The purging takes place during the “time of Jacob’s trouble” (Jer. 30:7), during the Great Tribulation (Matt. 24:21).1

Interpreters in our camp see a parallel passage in Zechariah as describing the same time period:

8 And it shall come to pass in all the land," Says the LORD, "[That] two-thirds in it shall be cut off [and] die, But [one] -third shall be left in it: 9 I will bring the [one-third] through the fire, Will refine them as silver is refined, And test them as gold is tested. They will call on My name, And I will answer them. I will say, 'This [is] My people'; And each one will say, 'The LORD [is] my God.'" (Zec. 13:8-9)

Since all the remaining one-third [Zec. 13:8-9] become believers, at that point, all Israel and the Remnant of Israel become one and the same.2

It is my view that this "refining" is a process which spans a period of time, including, especially, the last 1/2 of the Tribulation period.

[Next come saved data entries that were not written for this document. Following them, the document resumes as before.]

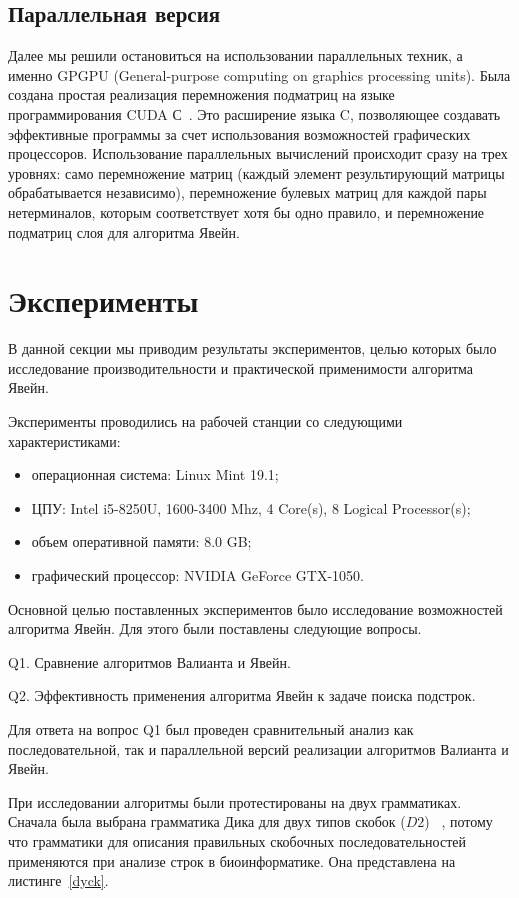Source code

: \subsection{Параллельная версия}

Далее мы решили остановиться на использовании параллельных техник, а именно GPGPU (General-purpose computing on graphics processing units). Была создана простая реализация перемножения подматриц на языке программирования CUDA С~\cite{nvidia2011nvidia}. Это расширение языка C, позволяющее создавать эффективные программы за счет использования возможностей графических процессоров.  Использование параллельных вычислений происходит сразу на трех уровнях: само перемножение матриц (каждый элемент результирующий матрицы обрабатывается независимо), перемножение булевых матриц для каждой пары нетерминалов, которым соответствует хотя бы одно правило, и перемножение подматриц слоя для алгоритма Явейн.


\section{Эксперименты}

В данной секции мы приводим результаты экспериментов, целью которых было исследование производительности и практической применимости алгоритма Явейн.

Эксперименты проводились на рабочей станции со следующими характеристиками:
\begin{itemize}
    \item операционная система: Linux Mint 19.1;
    \item ЦПУ: Intel i5-8250U, 1600-3400 Mhz, 4 Core(s), 8 Logical Processor(s);
    \item объем оперативной памяти: 8.0 GB;
    \item графический процессор: NVIDIA GeForce GTX-1050.
\end{itemize}

Основной целью поставленных экспериментов было исследование возможностей алгоритма Явейн.
Для этого были поставлены следующие вопросы.

Q1. Сравнение алгоритмов Валианта и Явейн.

Q2. Эффективность применения алгоритма Явейн к задаче поиска подстрок.

Для ответа на вопрос Q1 был проведен сравнительный анализ как последовательной, так и параллельной версий реализации алгоритмов Валианта и Явейн.

При исследовании алгоритмы были протестированы на двух грамматиках. Сначала была выбрана грамматика Дика для двух типов скобок ($D2$) ~\cite{hopcroft1969formal}, потому что грамматики для описания правильных скобочных последовательностей применяются при анализе строк в биоинформатике. Она представлена на листинге~\ref{dyck}.

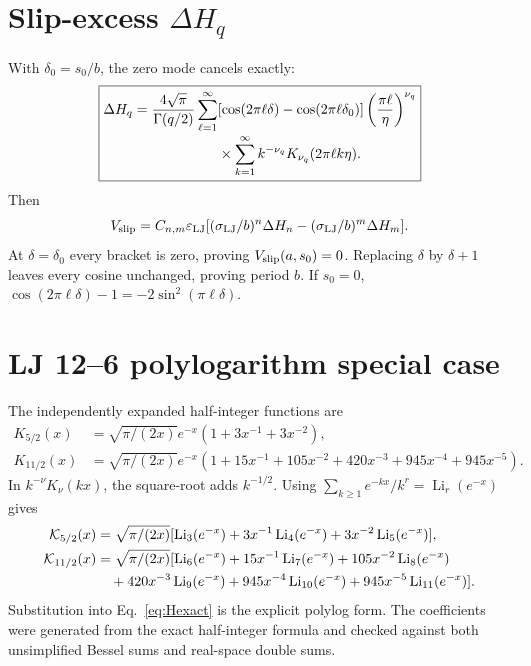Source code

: \documentclass[11pt,letterpaper]{article}
\newcommand{\epsLJ}{\varepsilon_{\mathrm{LJ}}}
\newcommand{\sigLJ}{\sigma_{\mathrm{LJ}}}
\begin{document}
\section{Slip-excess $\Delta H_q$}

With $\delta_0=s_0/b$, the zero mode cancels exactly:
\begin{equation}
\boxed{\begin{aligned}
 \Delta H_q={4\sqrt\pi\over\Gamma(q/2)}
 \sum_{\ell=1}^{\infty}&[\cos(2\pi\ell\delta)-
 \cos(2\pi\ell\delta_0)]
 \left({\pi\ell\over\eta}\right)^{\nu_q}\\[-0.2em]
 &\times\sum_{k=1}^{\infty}k^{-\nu_q}
 K_{\nu_q}(2\pi\ell k\eta).
\end{aligned}}
\label{eq:DeltaH}
\end{equation}
Then
\begin{equation}
 V_{\rm slip}=C_{n,m}\epsLJ[(\sigLJ/b)^n\Delta H_n-
 (\sigLJ/b)^m\Delta H_m].
 \label{eq:Vslip}
\end{equation}
At $\delta=\delta_0$ every bracket is zero, proving
$V_{\rm slip}(a,s_0)=0$.  Replacing $\delta$ by $\delta+1$ leaves every cosine
unchanged, proving period $b$.  If $s_0=0$,
$\cos(2\pi\ell\delta)-1=-2\sin^2(\pi\ell\delta)$.

\section{LJ 12--6 polylogarithm special case}
\label{sec:polylog}

The independently expanded half-integer functions are
\begin{align}
 K_{5/2}(x)&=\sqrt{\pi/(2x)}e^{-x}(1+3x^{-1}+3x^{-2}),\\
 K_{11/2}(x)&=\sqrt{\pi/(2x)}e^{-x}(1+15x^{-1}+105x^{-2}
 +420x^{-3}+945x^{-4}+945x^{-5}).
\end{align}
In $k^{-\nu}K_\nu(kx)$, the square-root adds $k^{-1/2}$.
Using $\sum_{k\ge1}e^{-kx}/k^r=\operatorname{Li}_r(e^{-x})$ gives
\begin{align}
\mathcal K_{5/2}(x)&=\sqrt{\pi/(2x)}[\operatorname{Li}_3(e^{-x})
 +3x^{-1}\operatorname{Li}_4(e^{-x})+3x^{-2}\operatorname{Li}_5(e^{-x})],
 \label{eq:poly6}\\
\mathcal K_{11/2}(x)&=\sqrt{\pi/(2x)}[\operatorname{Li}_6(e^{-x})
 +15x^{-1}\operatorname{Li}_7(e^{-x})+105x^{-2}\operatorname{Li}_8(e^{-x})\notag\\
&\quad+420x^{-3}\operatorname{Li}_9(e^{-x})
 +945x^{-4}\operatorname{Li}_{10}(e^{-x})
 +945x^{-5}\operatorname{Li}_{11}(e^{-x})].
 \label{eq:poly12}
\end{align}
Substitution into Eq.~\eqref{eq:Hexact} is the explicit polylog form.  The
coefficients were generated from the exact half-integer formula and checked
against both unsimplified Bessel sums and real-space double sums.
\end{document}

I am in agreement with Fruchtenbaum as to the result: 1) the total number of living Jews dwindles; simultaneously 2) the number of believing Jews grows. At the point of the Second Coming the only Jews remaining alive are those who trust in their Messiah, Jesus Christ. It is at this point that "all Israel will be saved."

This can be seen in my diagram, Who is a True Jewa." In that diagram, the green inner circle expands as the outer blue circle contracts such that the region between the two (corresponding to unbelieving Jews) disappears. The rose-colored box on the right side of the diagram explains this process and refers to Romans 11:26 in conjunction with Jer. 31:34 which indicates a time when every Jew will know God.

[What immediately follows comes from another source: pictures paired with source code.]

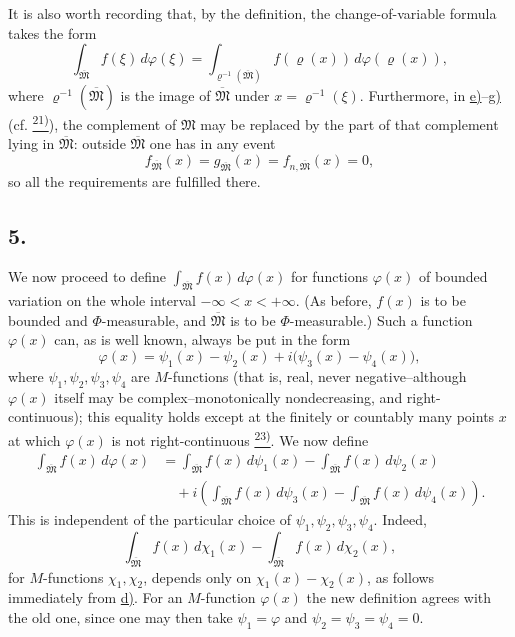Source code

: \documentclass[12pt,b5paper,twoside]{article}
\newcommand{\noteref}[1]{%
  \hyperlink{note:#1}{\textsuperscript{#1)}}}
\begin{document}
It is also worth recording that, by the definition, the change-of-variable formula takes the form
\label{eq:LS-change-restricted}
\begin{equation*}
 \int_{\overline{\mathfrak M}}f(\xi)\,d\varphi(\xi)
 =\int_{\varrho^{-1}(\overline{\mathfrak M})}
 f(\varrho(x))\,d\varphi(\varrho(x)),
\end{equation*}
where $\varrho^{-1}(\overline{\mathfrak M})$ is the image of $\overline{\mathfrak M}$ under $x=\varrho^{-1}(\xi)$. Furthermore, in \hyperref[prop:I.4.e]{e)}--\hyperref[prop:I.4.g]{g)} (cf. \noteref{21}), the complement of $\mathfrak M$ may be replaced by the part of that complement lying in $\overline{\mathfrak M}$: outside $\overline{\mathfrak M}$ one has in any event
\[
 f_{\overline{\mathfrak M}}(x)
 =g_{\overline{\mathfrak M}}(x)
 =f_{n,\overline{\mathfrak M}}(x)=0,
\]
so all the requirements are fulfilled there.

\subsection*{5.}
\label{sec:I.5}
We now proceed to define $\int_{\overline{\mathfrak M}}f(x)\,d\varphi(x)$ for functions $\varphi(x)$ of bounded variation on the whole interval $-\infty<x<+\infty$. (As before, $f(x)$ is to be bounded and $\Phi$-measurable, and $\overline{\mathfrak M}$ is to be $\Phi$-measurable.) Such a function $\varphi(x)$ can, as is well known, always be put in the form
\label{eq:BV-decomposition}
\begin{equation*}
 \varphi(x)=\psi_1(x)-\psi_2(x)
 +i\bigl(\psi_3(x)-\psi_4(x)\bigr),
\end{equation*}
where $\psi_1,\psi_2,\psi_3,\psi_4$ are $M$-functions (that is, real, never negative--although $\varphi(x)$ itself may be complex--monotonically nondecreasing, and right-continuous); this equality holds
except at the finitely or countably many points $x$ at which $\varphi(x)$ is not right-continuous\noteref{23}. We now define
\label{eq:LS-BV-definition}
\begin{align*}
 \int_{\overline{\mathfrak M}}f(x)\,d\varphi(x)
 &={}
 \int_{\overline{\mathfrak M}}f(x)\,d\psi_1(x)
 -\int_{\overline{\mathfrak M}}f(x)\,d\psi_2(x)\\
 &\quad
 +i\left(
 \int_{\overline{\mathfrak M}}f(x)\,d\psi_3(x)
 -\int_{\overline{\mathfrak M}}f(x)\,d\psi_4(x)
 \right).
\end{align*}
This is independent of the particular choice of $\psi_1,\psi_2,\psi_3,\psi_4$. Indeed,
\[
 \int_{\overline{\mathfrak M}}f(x)\,d\chi_1(x)
 -\int_{\overline{\mathfrak M}}f(x)\,d\chi_2(x),
\]
for $M$-functions $\chi_1,\chi_2$, depends only on $\chi_1(x)-\chi_2(x)$, as follows immediately from \hyperref[prop:I.4.d]{d)}. For an $M$-function $\varphi(x)$ the new definition agrees with the old one, since one may then take $\psi_1=\varphi$ and $\psi_2=\psi_3=\psi_4=0$.
\end{document}
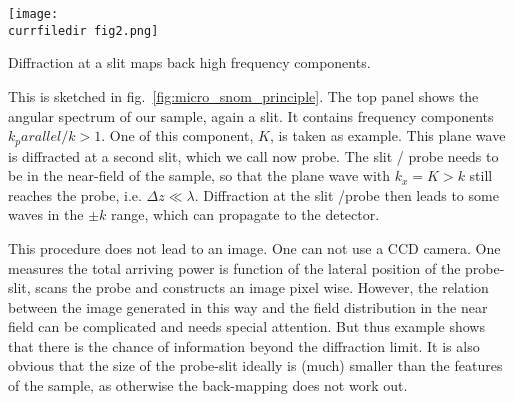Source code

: \begin{marginfigure}
    \texttt{[image: \\currfiledir fig2.png]}
    \caption{Diffraction at a slit maps back high frequency components.\label{fig:micro_snom_principle}}
\end{marginfigure}


This is sketched in fig.~\ref{fig:micro_snom_principle}. The top panel shows the angular spectrum of our sample, again a slit. It contains frequency components $k_parallel / k > 1$. One of this component, $K$, is taken as example. This plane wave is diffracted at a second slit, which we call now probe. The slit / probe needs to be in the near-field of the sample, so that the plane wave with $k_x = K > k$ still reaches the probe, i.e. $\Delta z \ll \lambda$. Diffraction at the slit /probe then leads to some waves in the $\pm k$ range, which can propagate to the detector.

This procedure does not lead to an image. One can not use a CCD camera. One measures the total arriving power is function of the lateral position of the probe-slit, scans the probe and constructs an image pixel wise. However, the relation between the image generated in this way and the field distribution in the near field can be complicated and needs special attention. But thus example shows that there is the chance of information beyond the diffraction limit. It is also obvious that the size of the probe-slit ideally is  (much) smaller than the features of the sample, as otherwise the back-mapping does not work out.






\printbibliography[segment=\therefsegment,heading=subbibliography]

34 No more shall every man teach his neighbor, and every man his brother, saying, 'Know the LORD,' for they all shall know Me, from the least of them to the greatest of them, says the LORD. For I will forgive their iniquity, and their sin I will remember no more. (Jer. 31:34)

Another argument against seeing this as a separation that occurs after the return of Christ is found in a careful reading of the last phrase in Romans 11:26, 26 The Deliverer will come out of Zion, And He will turn away ungodliness from Jacob. (Rom. 11:26)

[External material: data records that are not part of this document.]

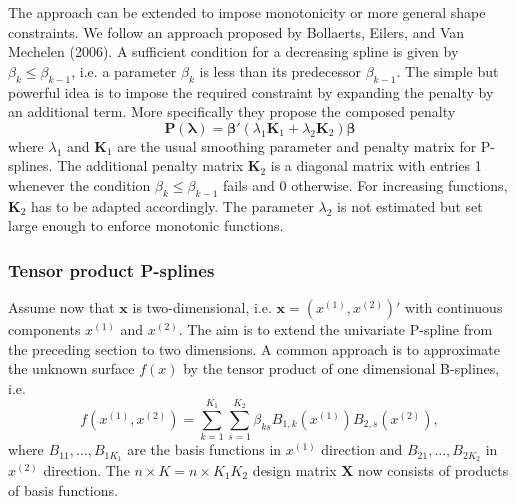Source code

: \documentclass[11pt,a4paper,twoside]{bayesxarticle}
\def \Kvec {\vec{K}}
\def \Pvec {\vec{P}}
\def \lambdavec {\boldsymbol{\lambda}}
\def \betavec {\boldsymbol{\beta}}
\def \xvec {\mathbf{x}}
\def \Kvec {\mathbf{K}}
\def \Pvec {\mathbf{P}}
\def \Xvec {\mathbf{X}}
\begin{document}
The approach can be extended to impose monotonicity or more general shape constraints.
We follow an approach proposed by Bollaerts, Eilers, and Van Mechelen (2006).
A sufficient condition for a decreasing
spline is given by $\beta_{k} \leq \beta_{k-1}$, i.e.  a parameter $\beta_{k}$ is less than its predecessor $\beta_{k-1}$.
The simple but powerful idea  is to impose the
required constraint by expanding the penalty by an additional  term. More specifically they propose
the composed penalty
$$
\Pvec(\lambdavec) =  \betavec' \left( \lambda_1 \Kvec_1 + \lambda_2 \Kvec_2 \right) \betavec
$$
where $\lambda_1$ and $\Kvec_1$ are the usual smoothing parameter
and penalty matrix for P-splines. The additional penalty matrix
$\Kvec_2$ is a diagonal matrix with entries 1 whenever the condition
$\beta_{k} \leq \beta_{k-1}$ fails and 0 otherwise. For increasing
functions, $\Kvec_2$ has to be adapted accordingly. The parameter
$\lambda_2$ is not estimated but set large enough to enforce
monotonic functions.





\subsubsection{Tensor product P-splines}
\label{tensorproductpsplines} Assume now that $\xvec$ is
two-dimensional, i.e. $\xvec = \left(x^{(1)},x^{(2)}\right)'$ with
continuous components $x^{(1)}$ and $x^{(2)}$. The aim is to extend
the univariate P-spline from the preceding section to two
dimensions. A common approach is to approximate the unknown surface
$f(x)$ by the tensor product of one dimensional B-splines, i.e.
\begin{equation}
\label{gampspline_2dimterm} f\left(x^{(1)},x^{(2)}\right) = \sum_{k=1}^{K_1}
\sum_{s=1}^{K_2} \beta_{ks} B_{1,k}(x^{(1)})
B_{2,s} (x^{(2)}),
\end{equation}
where $B_{11},\dots,B_{1K_1}$ are the basis functions in $x^{(1)}$ direction and
$B_{21},\dots,B_{2K_2}$ in $x^{(2)}$ direction.
The $n \times K = n \times K_1 K_2$ design matrix $\Xvec$ now consists of
products of basis functions.
\end{document}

Notice that The Deliverer is successful at turning ungodliness from Jacob (God always achieves His goals!). It doesn't imply only some Jews turn and other unbelieving ones remain to be culled after the Second Coming.

The persecution/tribulation is so intense that only Jewish believers remain after the Tribulation has run its course. This also explains why, in the Sheep and Goat Judgment (Matthew 25) we only find three groups: 1) sheep; 2) goats; 3) "my brethren." In the context of Matthew 25, "my brethren" are the believing Jews who survived the Tribulation, whereas the sheep and goats are Gentile in origin.

There is no mention of unbelieving Jews in this setting. This also implies Matthew 24:3 (the global gathering of His elect from among unbelievers) need not require Jewish unbelievers for fulfillment. It only requires believers—Jewish or otherwise—to be gathered from among unbelievers, in this case, unbelieving Gentiles: the goats of Matthew 25.

So, it boils down to how one understands the purging/refining passages leading to "all Israel" being saved? Does the purging take place as a single event following upon the Second Coming? Or does it take place over time, as a process—corresponding with the time of Jacob's Trouble—ending with the arrival of Israel's Messiah?


1.Ref-0089, 1179
2.Ref-0219, 799


Ref-0089John MacArthur, The MacArthur Study Bible (Nashville: Word Publishing, 1997).
Ref-0219Arnold G. Fruchtenbaum, The Footsteps of the Messiah, rev. ed. (Tustin, CA: Ariel Ministries, 2003).